Your goal: Since only the total is wanted, give the number of lines in the listing below that hold the string "bindings" and add nothing.

Data under study:

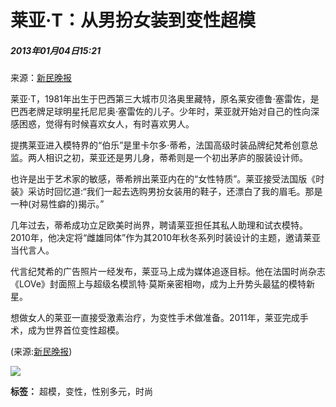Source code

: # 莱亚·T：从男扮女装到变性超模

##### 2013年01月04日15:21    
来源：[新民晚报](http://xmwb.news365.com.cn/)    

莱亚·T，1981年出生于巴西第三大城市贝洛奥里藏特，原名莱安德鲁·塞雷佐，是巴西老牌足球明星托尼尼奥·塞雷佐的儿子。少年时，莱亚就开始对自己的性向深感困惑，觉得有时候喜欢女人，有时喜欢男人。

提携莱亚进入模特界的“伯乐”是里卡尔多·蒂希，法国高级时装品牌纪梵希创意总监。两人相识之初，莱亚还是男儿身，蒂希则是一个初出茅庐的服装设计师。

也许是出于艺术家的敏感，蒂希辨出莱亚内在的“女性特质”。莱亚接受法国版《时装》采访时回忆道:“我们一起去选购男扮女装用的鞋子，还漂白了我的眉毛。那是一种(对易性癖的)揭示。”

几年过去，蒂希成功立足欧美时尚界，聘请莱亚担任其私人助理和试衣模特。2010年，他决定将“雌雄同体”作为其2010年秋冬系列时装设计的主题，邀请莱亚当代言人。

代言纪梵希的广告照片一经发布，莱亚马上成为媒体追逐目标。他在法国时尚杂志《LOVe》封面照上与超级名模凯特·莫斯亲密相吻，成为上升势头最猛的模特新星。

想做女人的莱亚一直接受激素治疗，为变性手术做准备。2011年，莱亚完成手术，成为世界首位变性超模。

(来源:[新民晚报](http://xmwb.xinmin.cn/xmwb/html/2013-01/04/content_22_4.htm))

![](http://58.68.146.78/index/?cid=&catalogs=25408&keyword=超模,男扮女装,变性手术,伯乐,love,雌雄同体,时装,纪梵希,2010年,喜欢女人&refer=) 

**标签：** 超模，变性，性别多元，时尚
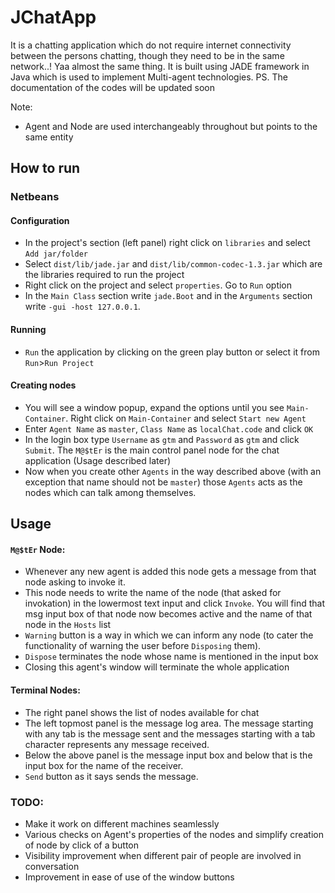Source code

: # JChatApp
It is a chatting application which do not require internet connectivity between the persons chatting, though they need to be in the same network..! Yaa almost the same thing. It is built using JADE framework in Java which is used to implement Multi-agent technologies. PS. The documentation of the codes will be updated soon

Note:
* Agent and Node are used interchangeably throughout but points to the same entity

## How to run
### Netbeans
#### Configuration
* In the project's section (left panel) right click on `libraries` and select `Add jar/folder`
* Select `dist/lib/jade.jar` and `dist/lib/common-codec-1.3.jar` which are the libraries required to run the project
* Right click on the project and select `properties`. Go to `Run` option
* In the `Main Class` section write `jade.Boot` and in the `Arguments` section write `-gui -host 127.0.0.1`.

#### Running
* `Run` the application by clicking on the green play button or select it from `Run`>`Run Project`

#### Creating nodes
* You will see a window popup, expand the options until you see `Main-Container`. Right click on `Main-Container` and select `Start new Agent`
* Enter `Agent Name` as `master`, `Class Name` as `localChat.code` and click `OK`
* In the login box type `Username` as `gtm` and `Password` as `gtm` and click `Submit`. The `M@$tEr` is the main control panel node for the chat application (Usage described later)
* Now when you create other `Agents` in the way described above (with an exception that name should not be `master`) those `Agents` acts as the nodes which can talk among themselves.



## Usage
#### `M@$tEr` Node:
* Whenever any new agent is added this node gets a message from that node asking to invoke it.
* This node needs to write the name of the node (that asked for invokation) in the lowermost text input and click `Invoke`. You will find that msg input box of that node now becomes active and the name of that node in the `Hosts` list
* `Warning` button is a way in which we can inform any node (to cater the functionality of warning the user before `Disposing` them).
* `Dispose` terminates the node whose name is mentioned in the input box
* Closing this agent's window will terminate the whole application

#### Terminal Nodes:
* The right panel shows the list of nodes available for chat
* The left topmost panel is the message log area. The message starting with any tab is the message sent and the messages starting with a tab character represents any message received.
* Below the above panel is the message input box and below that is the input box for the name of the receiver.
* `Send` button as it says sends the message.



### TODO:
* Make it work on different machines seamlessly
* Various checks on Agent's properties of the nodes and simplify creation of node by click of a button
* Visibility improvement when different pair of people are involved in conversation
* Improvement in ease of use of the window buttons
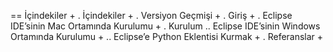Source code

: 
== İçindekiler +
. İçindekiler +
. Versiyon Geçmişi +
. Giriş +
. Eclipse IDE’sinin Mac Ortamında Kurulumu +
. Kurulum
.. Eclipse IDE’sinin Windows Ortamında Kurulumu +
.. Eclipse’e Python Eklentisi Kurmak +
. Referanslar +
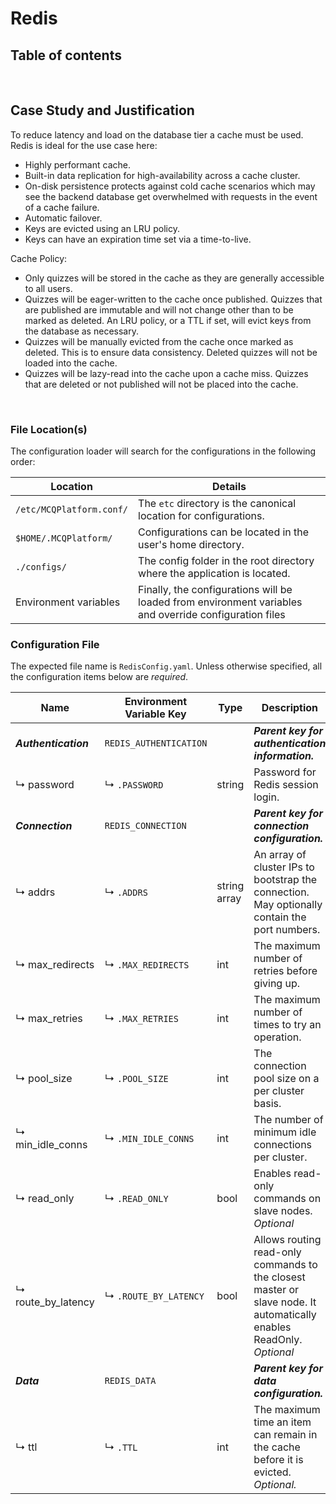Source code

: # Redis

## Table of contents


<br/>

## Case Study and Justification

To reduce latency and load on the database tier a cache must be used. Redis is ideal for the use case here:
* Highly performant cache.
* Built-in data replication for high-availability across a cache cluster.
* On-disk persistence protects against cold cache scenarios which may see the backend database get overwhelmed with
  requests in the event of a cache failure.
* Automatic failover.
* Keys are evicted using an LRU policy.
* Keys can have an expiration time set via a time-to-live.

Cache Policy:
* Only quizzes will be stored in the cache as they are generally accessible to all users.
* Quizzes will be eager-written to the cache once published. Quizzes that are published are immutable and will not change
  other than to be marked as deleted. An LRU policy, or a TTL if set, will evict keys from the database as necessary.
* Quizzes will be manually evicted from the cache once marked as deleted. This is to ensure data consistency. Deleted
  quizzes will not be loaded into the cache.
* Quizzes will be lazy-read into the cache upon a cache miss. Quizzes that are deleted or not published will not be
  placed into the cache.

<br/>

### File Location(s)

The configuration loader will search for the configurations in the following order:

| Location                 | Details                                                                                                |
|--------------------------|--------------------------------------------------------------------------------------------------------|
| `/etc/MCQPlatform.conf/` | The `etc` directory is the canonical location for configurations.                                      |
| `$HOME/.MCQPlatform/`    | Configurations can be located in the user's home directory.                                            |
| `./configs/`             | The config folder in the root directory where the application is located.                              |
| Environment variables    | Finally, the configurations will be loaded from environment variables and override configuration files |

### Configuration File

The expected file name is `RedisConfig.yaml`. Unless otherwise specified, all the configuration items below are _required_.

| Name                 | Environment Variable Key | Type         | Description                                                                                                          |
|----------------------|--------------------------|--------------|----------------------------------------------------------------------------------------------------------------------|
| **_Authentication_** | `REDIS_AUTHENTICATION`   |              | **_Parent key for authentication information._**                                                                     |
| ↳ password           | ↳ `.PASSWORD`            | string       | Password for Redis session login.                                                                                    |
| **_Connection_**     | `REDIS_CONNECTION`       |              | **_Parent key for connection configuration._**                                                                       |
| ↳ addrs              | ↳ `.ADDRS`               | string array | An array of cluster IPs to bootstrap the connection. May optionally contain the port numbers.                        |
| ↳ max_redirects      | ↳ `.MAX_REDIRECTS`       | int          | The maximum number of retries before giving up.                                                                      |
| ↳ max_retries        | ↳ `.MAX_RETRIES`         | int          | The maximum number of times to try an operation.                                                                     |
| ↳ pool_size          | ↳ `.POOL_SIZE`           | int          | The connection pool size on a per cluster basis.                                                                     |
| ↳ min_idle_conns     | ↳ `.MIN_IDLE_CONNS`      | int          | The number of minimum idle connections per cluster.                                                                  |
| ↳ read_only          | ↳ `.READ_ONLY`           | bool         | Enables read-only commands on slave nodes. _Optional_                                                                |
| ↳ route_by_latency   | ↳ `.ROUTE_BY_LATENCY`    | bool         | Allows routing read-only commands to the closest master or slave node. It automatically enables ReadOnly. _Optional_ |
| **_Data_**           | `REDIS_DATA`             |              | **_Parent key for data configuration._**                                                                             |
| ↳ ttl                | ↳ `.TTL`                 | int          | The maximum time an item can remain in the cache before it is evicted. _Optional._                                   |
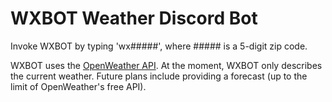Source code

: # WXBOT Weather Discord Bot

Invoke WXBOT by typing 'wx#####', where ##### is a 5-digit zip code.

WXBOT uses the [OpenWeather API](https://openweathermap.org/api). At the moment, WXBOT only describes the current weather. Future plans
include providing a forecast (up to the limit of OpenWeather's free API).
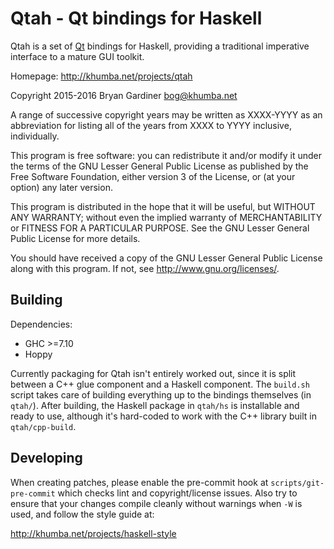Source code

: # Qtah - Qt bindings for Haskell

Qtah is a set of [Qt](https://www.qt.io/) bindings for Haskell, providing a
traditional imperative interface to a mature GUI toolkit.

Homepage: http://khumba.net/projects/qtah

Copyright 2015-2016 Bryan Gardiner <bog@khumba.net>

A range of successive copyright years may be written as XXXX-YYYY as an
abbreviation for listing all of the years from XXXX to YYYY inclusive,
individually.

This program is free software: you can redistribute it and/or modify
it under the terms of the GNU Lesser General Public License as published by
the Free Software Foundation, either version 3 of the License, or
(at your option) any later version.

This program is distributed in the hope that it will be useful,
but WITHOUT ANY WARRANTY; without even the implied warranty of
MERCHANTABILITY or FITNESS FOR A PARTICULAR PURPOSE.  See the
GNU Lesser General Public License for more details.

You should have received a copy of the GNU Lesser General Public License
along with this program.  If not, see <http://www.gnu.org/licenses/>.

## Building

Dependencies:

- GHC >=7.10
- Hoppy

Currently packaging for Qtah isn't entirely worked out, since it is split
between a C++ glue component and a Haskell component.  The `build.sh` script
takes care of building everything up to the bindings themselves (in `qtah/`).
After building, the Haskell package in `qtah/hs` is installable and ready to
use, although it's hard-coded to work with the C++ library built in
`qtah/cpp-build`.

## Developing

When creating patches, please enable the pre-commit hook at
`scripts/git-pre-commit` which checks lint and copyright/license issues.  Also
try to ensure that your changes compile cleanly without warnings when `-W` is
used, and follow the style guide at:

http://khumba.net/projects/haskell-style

Answer: 3